When I read back to her that quote from 2021 – “If you confuse financing success with company-building success, you’ll only get one of those things” – she stands by it.
”Raising money and having some smart private market investor put a private valuation is really cool and feels good, and kind of doesn’t mean more than that. One person decided to wake up that morning and pay that price for your company.”
Cacioppo “lives in a glass house” saying this, she notes. But she says she still believes in what CEOs like her former boss Drew Houston at Dropbox, and Figma CEO Dylan Field, have said about the public market “enforcing a different rigor” on a business in a healthy way.
In this moment, though, she admits that the buzz of chasing big numbers can matter more than she would’ve liked to previously admit.
“There’s a hype cycle game that sometimes works. And one model someone gave me was B2B software, AI whatever, in 2026 is much more like crypto in 2021, than [it is like] B2B in 2021. The hype matters. The hype goes into the next round. When you have that round and you have the valuation, you get more investors, you get more customers, you get more employees.
Hopefully, then, you’re using that to build real things, and rinse and repeat. But there is a hype ‘fake it ‘til you make it’ game that I think can work. And I think we probably both know of strong companies that have played that well. We also probably know of some less strong companies that are playing, or going to play that, into a wall. But, yeah, I don’t think it’s as clear which works better in the long term as it used to be.”
Leveraging LinkedIn cringe
Over the course of building Vanta, Cacioppo says that she’s seen the distribution advantage that was once the realm of consumer companies (like Snapchat vs. Facebook) move over into business software.
“If somebody is out-distributing you with a reasonably good product, that is tough.”
Vanta’s approach to distribution: ship as fast as possible, and post about it. “There was a period where I felt like I was, I joke, but I was the launch PMM [product marketing manager] of just posting on LinkedIn: “Here’s one new ship, one new thing we launched.”
“I do think LinkedIn is easier than Twitter, because LinkedIn, it’s just cringe. I’m just hashtag crushing it, and the ‘I’m hiring’ banner. You know? It’s so, so silly. But I think for us it was those two things, and so we did have to increase velocity of some of the things we were delivering to our customers, and then we just had to talk about them constantly.”
An easy proxy for how automated Vanta was becoming was how many integrations it pushed.
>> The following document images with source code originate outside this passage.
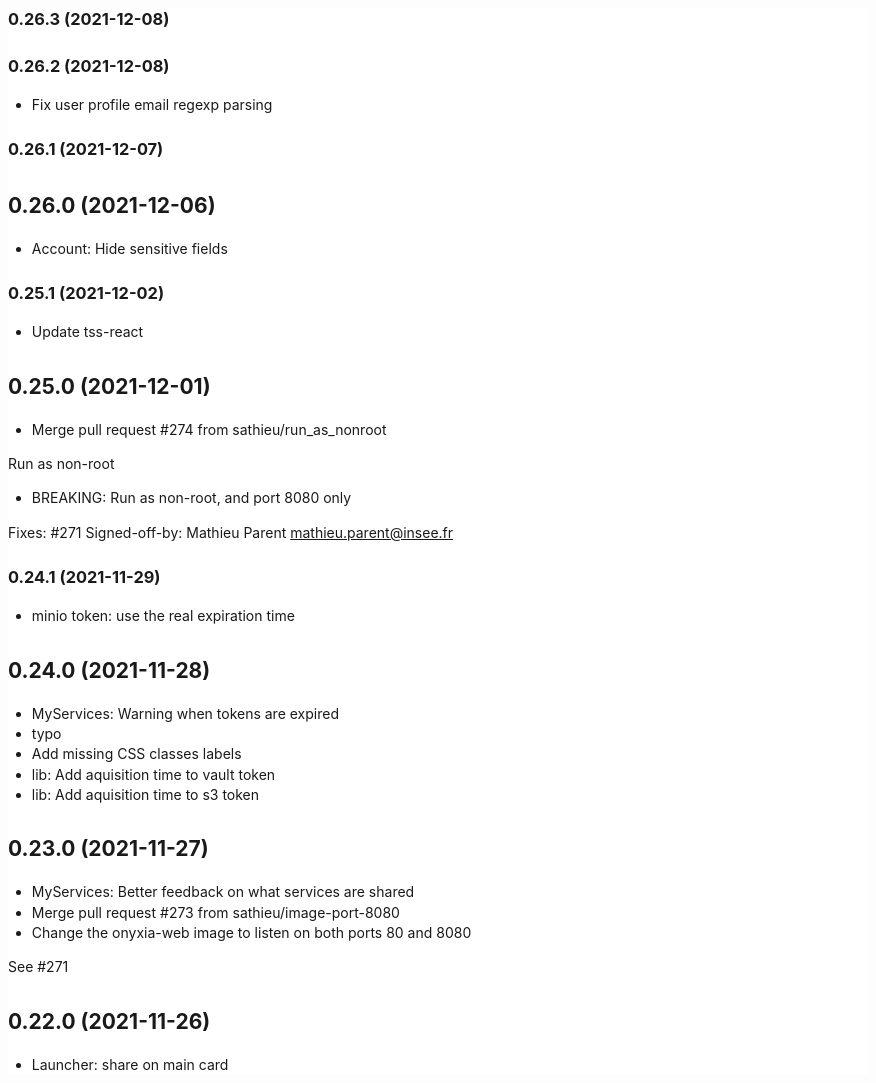 ### **0.26.3** (2021-12-08)  
  
  
  
### **0.26.2** (2021-12-08)  
  
- Fix user profile email regexp parsing    
  
### **0.26.1** (2021-12-07)  
  
  
  
## **0.26.0** (2021-12-06)  
  
- Account: Hide sensitive fields    
  
### **0.25.1** (2021-12-02)  
  
- Update tss-react    
  
## **0.25.0** (2021-12-01)  
  
- Merge pull request #274 from sathieu/run_as_nonroot

Run as non-root  
- BREAKING: Run as non-root, and port 8080 only

Fixes: #271
Signed-off-by: Mathieu Parent <mathieu.parent@insee.fr>    
  
### **0.24.1** (2021-11-29)  
  
- minio token: use the real expiration time    
  
## **0.24.0** (2021-11-28)  
  
- MyServices: Warning when tokens are expired  
- typo  
- Add missing CSS classes labels  
- lib: Add aquisition time to vault token  
- lib: Add aquisition time to s3 token    
  
## **0.23.0** (2021-11-27)  
  
- MyServices: Better feedback on what services are shared  
- Merge pull request #273 from sathieu/image-port-8080  
- Change the onyxia-web image to listen on both ports 80 and 8080

See #271    
  
## **0.22.0** (2021-11-26)  
  
- Launcher: share on main card    
  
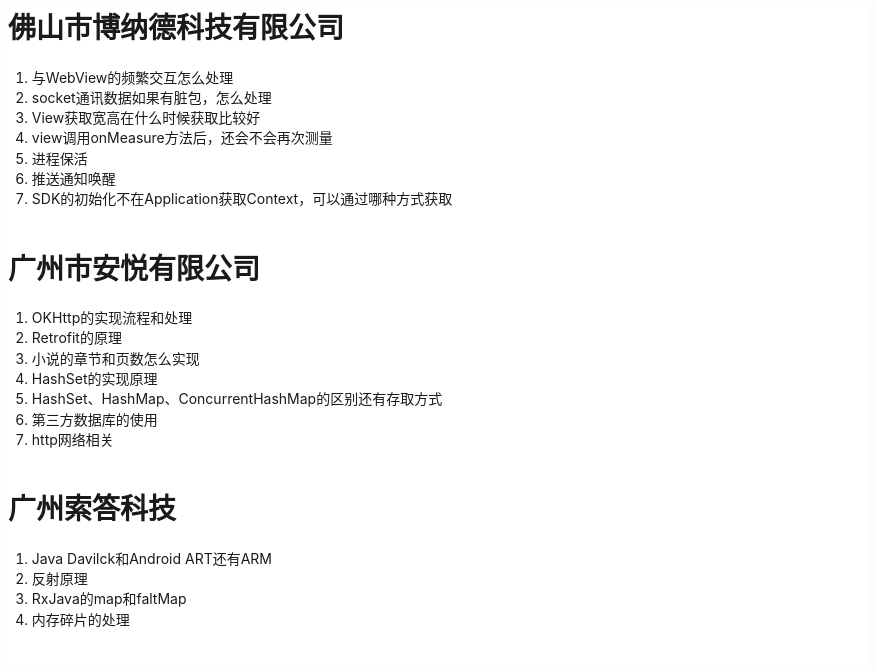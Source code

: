 # 佛山市博纳德科技有限公司

1. 与WebView的频繁交互怎么处理
2. socket通讯数据如果有脏包，怎么处理
3. View获取宽高在什么时候获取比较好
4. view调用onMeasure方法后，还会不会再次测量
5. 进程保活
6. 推送通知唤醒
7. SDK的初始化不在Application获取Context，可以通过哪种方式获取

# 广州市安悦有限公司

1. OKHttp的实现流程和处理
2. Retrofit的原理
3. 小说的章节和页数怎么实现
4. HashSet的实现原理
5. HashSet、HashMap、ConcurrentHashMap的区别还有存取方式
6. 第三方数据库的使用
7. http网络相关

# 广州索答科技

1. Java Davilck和Android ART还有ARM
2. 反射原理
3. RxJava的map和faltMap
4. 内存碎片的处理



​    





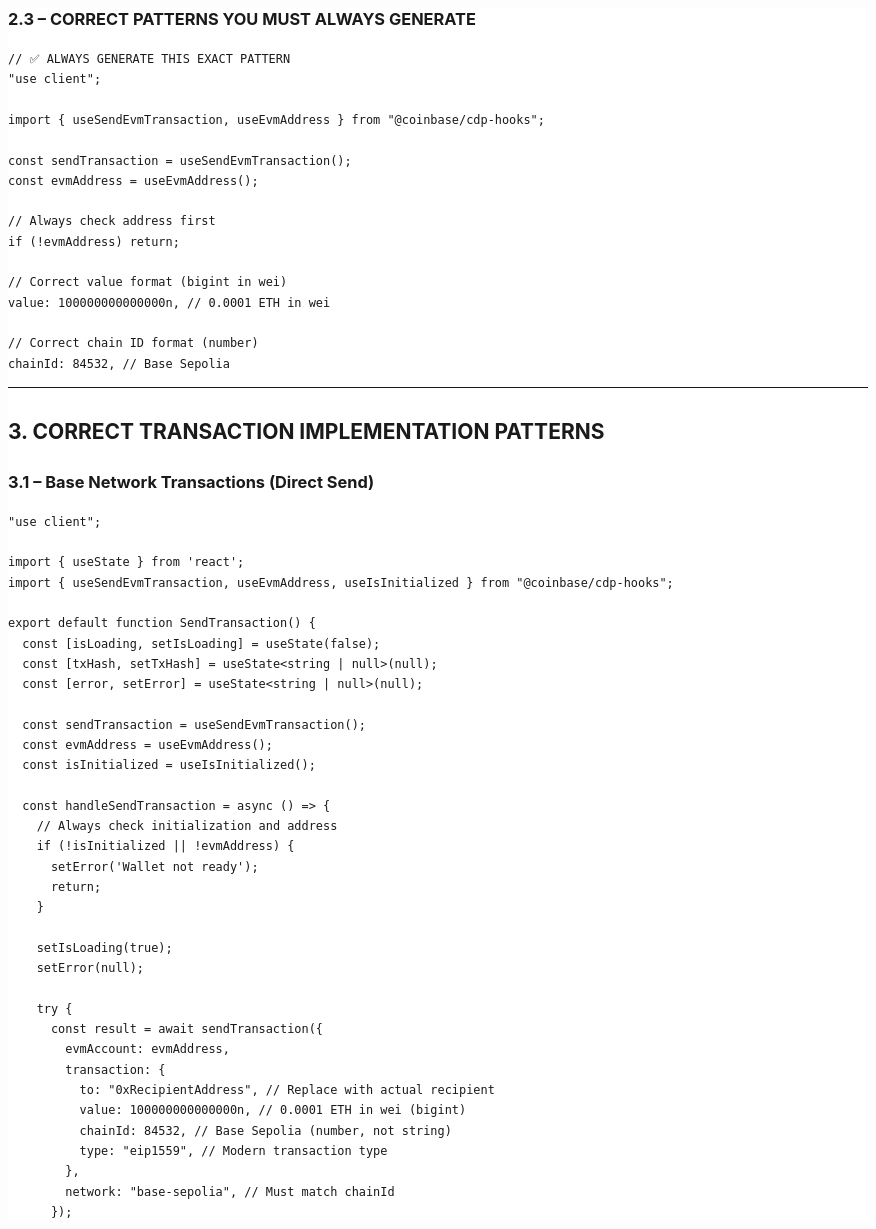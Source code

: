 ### **2.3 – CORRECT PATTERNS YOU MUST ALWAYS GENERATE**

```tsx
// ✅ ALWAYS GENERATE THIS EXACT PATTERN
"use client";

import { useSendEvmTransaction, useEvmAddress } from "@coinbase/cdp-hooks";

const sendTransaction = useSendEvmTransaction();
const evmAddress = useEvmAddress();

// Always check address first
if (!evmAddress) return;

// Correct value format (bigint in wei)
value: 100000000000000n, // 0.0001 ETH in wei

// Correct chain ID format (number)
chainId: 84532, // Base Sepolia
```

---

## **3. CORRECT TRANSACTION IMPLEMENTATION PATTERNS**

### **3.1 – Base Network Transactions (Direct Send)**

```tsx
"use client";

import { useState } from 'react';
import { useSendEvmTransaction, useEvmAddress, useIsInitialized } from "@coinbase/cdp-hooks";

export default function SendTransaction() {
  const [isLoading, setIsLoading] = useState(false);
  const [txHash, setTxHash] = useState<string | null>(null);
  const [error, setError] = useState<string | null>(null);

  const sendTransaction = useSendEvmTransaction();
  const evmAddress = useEvmAddress();
  const isInitialized = useIsInitialized();

  const handleSendTransaction = async () => {
    // Always check initialization and address
    if (!isInitialized || !evmAddress) {
      setError('Wallet not ready');
      return;
    }

    setIsLoading(true);
    setError(null);

    try {
      const result = await sendTransaction({
        evmAccount: evmAddress,
        transaction: {
          to: "0xRecipientAddress", // Replace with actual recipient
          value: 100000000000000n, // 0.0001 ETH in wei (bigint)
          chainId: 84532, // Base Sepolia (number, not string)
          type: "eip1559", // Modern transaction type
        },
        network: "base-sepolia", // Must match chainId
      });

```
Today it has more than 400. But when it had 80, Cacioppo pushed the team to add another 100 in a year as part of project ‘Infinite Integrations.’ They reached just under 300.
“The team initially was like, ‘This is crazy, Christina is, you know, politely psychotic. There’s no way we can do this.’ And that was good: be the right amount of unreasonable. Being like, ‘nope, I think you can,’ and we could sit down and talk about it and be supportive. And then we just blitzed through, and emoji-posted on LinkedIn constantly about new integrations and what the number was, and how fast we were moving, and how the rate month-over-month was increasing.
And it built this narrative of, ‘Wow, Vanta moves so fast, and is so much more automated. Their competitors, why would you use one of those?’”
Managing ‘infinity work’
Cacioppo and her co-founder both worked at Dropbox before Vanta, and she name-checked co-founder Houston in our conversation about public valuations. I knew I wanted to bring up Houston again, but for a different reason.
I’ve long been fascinated by startup founders who stubbornly commit to work on the same business well after they could’ve taken a curtain call. Aaron Levie co-founded Box in 2005, took it public a decade later and still runs it today. Brian Chesky, who co-founded Airbnb in 2007, landed a 2020 IPO and is still in charge. Houston co-founded Dropbox the same year, took it public in 2018, and has run the business throughout.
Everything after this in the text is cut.